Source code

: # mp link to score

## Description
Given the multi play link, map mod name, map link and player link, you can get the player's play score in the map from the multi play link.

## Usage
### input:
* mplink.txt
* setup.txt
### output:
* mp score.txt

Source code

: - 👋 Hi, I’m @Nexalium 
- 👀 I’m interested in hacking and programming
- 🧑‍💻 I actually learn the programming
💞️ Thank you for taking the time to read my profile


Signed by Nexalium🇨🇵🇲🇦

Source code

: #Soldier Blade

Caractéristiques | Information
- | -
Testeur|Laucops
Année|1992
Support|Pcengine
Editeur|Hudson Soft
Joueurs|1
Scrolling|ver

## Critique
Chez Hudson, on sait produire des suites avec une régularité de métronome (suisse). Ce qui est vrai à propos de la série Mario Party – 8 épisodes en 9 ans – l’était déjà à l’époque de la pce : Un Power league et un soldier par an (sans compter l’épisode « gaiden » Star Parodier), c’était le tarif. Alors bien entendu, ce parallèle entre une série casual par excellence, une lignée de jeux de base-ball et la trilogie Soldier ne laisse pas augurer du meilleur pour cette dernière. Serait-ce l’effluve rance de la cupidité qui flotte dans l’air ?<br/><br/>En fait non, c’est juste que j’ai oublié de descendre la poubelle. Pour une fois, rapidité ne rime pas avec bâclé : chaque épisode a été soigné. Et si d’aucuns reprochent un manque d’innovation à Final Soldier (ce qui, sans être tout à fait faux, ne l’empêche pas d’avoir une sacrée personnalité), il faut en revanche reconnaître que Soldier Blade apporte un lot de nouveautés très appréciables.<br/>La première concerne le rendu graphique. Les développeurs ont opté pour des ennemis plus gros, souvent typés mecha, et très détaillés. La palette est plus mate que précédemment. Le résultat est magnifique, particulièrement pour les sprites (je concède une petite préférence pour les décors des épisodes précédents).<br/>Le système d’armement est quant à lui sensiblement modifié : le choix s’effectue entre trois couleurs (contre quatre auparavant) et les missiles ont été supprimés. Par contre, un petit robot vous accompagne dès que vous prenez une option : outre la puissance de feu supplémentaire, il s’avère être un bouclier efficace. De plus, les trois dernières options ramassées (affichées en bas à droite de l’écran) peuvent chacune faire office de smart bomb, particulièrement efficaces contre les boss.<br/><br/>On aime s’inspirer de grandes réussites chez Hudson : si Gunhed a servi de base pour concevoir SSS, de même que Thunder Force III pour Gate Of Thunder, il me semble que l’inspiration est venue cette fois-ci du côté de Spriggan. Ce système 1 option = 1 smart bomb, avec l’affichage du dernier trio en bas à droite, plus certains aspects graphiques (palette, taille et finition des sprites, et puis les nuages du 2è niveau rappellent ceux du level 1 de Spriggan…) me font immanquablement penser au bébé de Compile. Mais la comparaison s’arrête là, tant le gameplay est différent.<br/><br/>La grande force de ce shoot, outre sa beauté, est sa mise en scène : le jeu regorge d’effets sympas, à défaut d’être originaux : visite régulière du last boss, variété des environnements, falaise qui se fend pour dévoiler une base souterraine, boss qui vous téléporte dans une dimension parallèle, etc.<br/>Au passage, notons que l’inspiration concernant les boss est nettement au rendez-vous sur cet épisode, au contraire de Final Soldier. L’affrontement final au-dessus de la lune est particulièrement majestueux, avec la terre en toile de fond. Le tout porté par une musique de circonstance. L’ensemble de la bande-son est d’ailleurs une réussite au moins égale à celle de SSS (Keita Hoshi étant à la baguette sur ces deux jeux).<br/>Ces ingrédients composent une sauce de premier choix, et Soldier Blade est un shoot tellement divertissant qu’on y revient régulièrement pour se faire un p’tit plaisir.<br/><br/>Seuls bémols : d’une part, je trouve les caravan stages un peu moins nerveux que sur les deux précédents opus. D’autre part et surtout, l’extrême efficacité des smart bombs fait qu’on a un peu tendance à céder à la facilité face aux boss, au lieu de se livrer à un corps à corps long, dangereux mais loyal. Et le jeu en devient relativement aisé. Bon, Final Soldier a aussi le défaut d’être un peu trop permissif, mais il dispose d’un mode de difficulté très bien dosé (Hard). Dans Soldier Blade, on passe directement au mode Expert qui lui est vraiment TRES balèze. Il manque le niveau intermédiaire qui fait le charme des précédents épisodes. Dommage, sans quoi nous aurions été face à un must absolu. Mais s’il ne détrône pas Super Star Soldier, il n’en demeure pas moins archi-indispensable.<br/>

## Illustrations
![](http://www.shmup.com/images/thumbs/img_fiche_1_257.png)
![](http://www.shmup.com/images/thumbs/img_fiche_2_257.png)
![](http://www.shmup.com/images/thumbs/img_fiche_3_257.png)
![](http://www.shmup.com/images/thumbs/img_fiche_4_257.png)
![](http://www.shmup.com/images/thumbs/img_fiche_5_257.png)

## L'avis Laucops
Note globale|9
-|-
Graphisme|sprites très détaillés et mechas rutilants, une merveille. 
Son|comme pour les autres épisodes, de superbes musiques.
--- --- ---
_About this task_. Nothing should be left out: copy the material exactly.

_Exercise solution_.
Source code

: # mp link to score

## Description
Given the multi play link, map mod name, map link and player link, you can get the player's play score in the map from the multi play link.

## Usage
### input:
* mplink.txt
* setup.txt
### output:
* mp score.txt

Source code

: - 👋 Hi, I’m @Nexalium 
- 👀 I’m interested in hacking and programming
- 🧑‍💻 I actually learn the programming
💞️ Thank you for taking the time to read my profile


Signed by Nexalium🇨🇵🇲🇦

Source code

: #Soldier Blade

Caractéristiques | Information
- | -
Testeur|Laucops
Année|1992
Support|Pcengine
Editeur|Hudson Soft
Joueurs|1
Scrolling|ver

## Critique
Chez Hudson, on sait produire des suites avec une régularité de métronome (suisse). Ce qui est vrai à propos de la série Mario Party – 8 épisodes en 9 ans – l’était déjà à l’époque de la pce : Un Power league et un soldier par an (sans compter l’épisode « gaiden » Star Parodier), c’était le tarif. Alors bien entendu, ce parallèle entre une série casual par excellence, une lignée de jeux de base-ball et la trilogie Soldier ne laisse pas augurer du meilleur pour cette dernière. Serait-ce l’effluve rance de la cupidité qui flotte dans l’air ?<br/><br/>En fait non, c’est juste que j’ai oublié de descendre la poubelle. Pour une fois, rapidité ne rime pas avec bâclé : chaque épisode a été soigné. Et si d’aucuns reprochent un manque d’innovation à Final Soldier (ce qui, sans être tout à fait faux, ne l’empêche pas d’avoir une sacrée personnalité), il faut en revanche reconnaître que Soldier Blade apporte un lot de nouveautés très appréciables.<br/>La première concerne le rendu graphique. Les développeurs ont opté pour des ennemis plus gros, souvent typés mecha, et très détaillés. La palette est plus mate que précédemment. Le résultat est magnifique, particulièrement pour les sprites (je concède une petite préférence pour les décors des épisodes précédents).<br/>Le système d’armement est quant à lui sensiblement modifié : le choix s’effectue entre trois couleurs (contre quatre auparavant) et les missiles ont été supprimés. Par contre, un petit robot vous accompagne dès que vous prenez une option : outre la puissance de feu supplémentaire, il s’avère être un bouclier efficace. De plus, les trois dernières options ramassées (affichées en bas à droite de l’écran) peuvent chacune faire office de smart bomb, particulièrement efficaces contre les boss.<br/><br/>On aime s’inspirer de grandes réussites chez Hudson : si Gunhed a servi de base pour concevoir SSS, de même que Thunder Force III pour Gate Of Thunder, il me semble que l’inspiration est venue cette fois-ci du côté de Spriggan. Ce système 1 option = 1 smart bomb, avec l’affichage du dernier trio en bas à droite, plus certains aspects graphiques (palette, taille et finition des sprites, et puis les nuages du 2è niveau rappellent ceux du level 1 de Spriggan…) me font immanquablement penser au bébé de Compile. Mais la comparaison s’arrête là, tant le gameplay est différent.<br/><br/>La grande force de ce shoot, outre sa beauté, est sa mise en scène : le jeu regorge d’effets sympas, à défaut d’être originaux : visite régulière du last boss, variété des environnements, falaise qui se fend pour dévoiler une base souterraine, boss qui vous téléporte dans une dimension parallèle, etc.<br/>Au passage, notons que l’inspiration concernant les boss est nettement au rendez-vous sur cet épisode, au contraire de Final Soldier. L’affrontement final au-dessus de la lune est particulièrement majestueux, avec la terre en toile de fond. Le tout porté par une musique de circonstance. L’ensemble de la bande-son est d’ailleurs une réussite au moins égale à celle de SSS (Keita Hoshi étant à la baguette sur ces deux jeux).<br/>Ces ingrédients composent une sauce de premier choix, et Soldier Blade est un shoot tellement divertissant qu’on y revient régulièrement pour se faire un p’tit plaisir.<br/><br/>Seuls bémols : d’une part, je trouve les caravan stages un peu moins nerveux que sur les deux précédents opus. D’autre part et surtout, l’extrême efficacité des smart bombs fait qu’on a un peu tendance à céder à la facilité face aux boss, au lieu de se livrer à un corps à corps long, dangereux mais loyal. Et le jeu en devient relativement aisé. Bon, Final Soldier a aussi le défaut d’être un peu trop permissif, mais il dispose d’un mode de difficulté très bien dosé (Hard). Dans Soldier Blade, on passe directement au mode Expert qui lui est vraiment TRES balèze. Il manque le niveau intermédiaire qui fait le charme des précédents épisodes. Dommage, sans quoi nous aurions été face à un must absolu. Mais s’il ne détrône pas Super Star Soldier, il n’en demeure pas moins archi-indispensable.<br/>

## Illustrations
![](http://www.shmup.com/images/thumbs/img_fiche_1_257.png)
![](http://www.shmup.com/images/thumbs/img_fiche_2_257.png)
![](http://www.shmup.com/images/thumbs/img_fiche_3_257.png)
![](http://www.shmup.com/images/thumbs/img_fiche_4_257.png)
![](http://www.shmup.com/images/thumbs/img_fiche_5_257.png)

## L'avis Laucops
Note globale|9
-|-
Graphisme|sprites très détaillés et mechas rutilants, une merveille. 
Son|comme pour les autres épisodes, de superbes musiques.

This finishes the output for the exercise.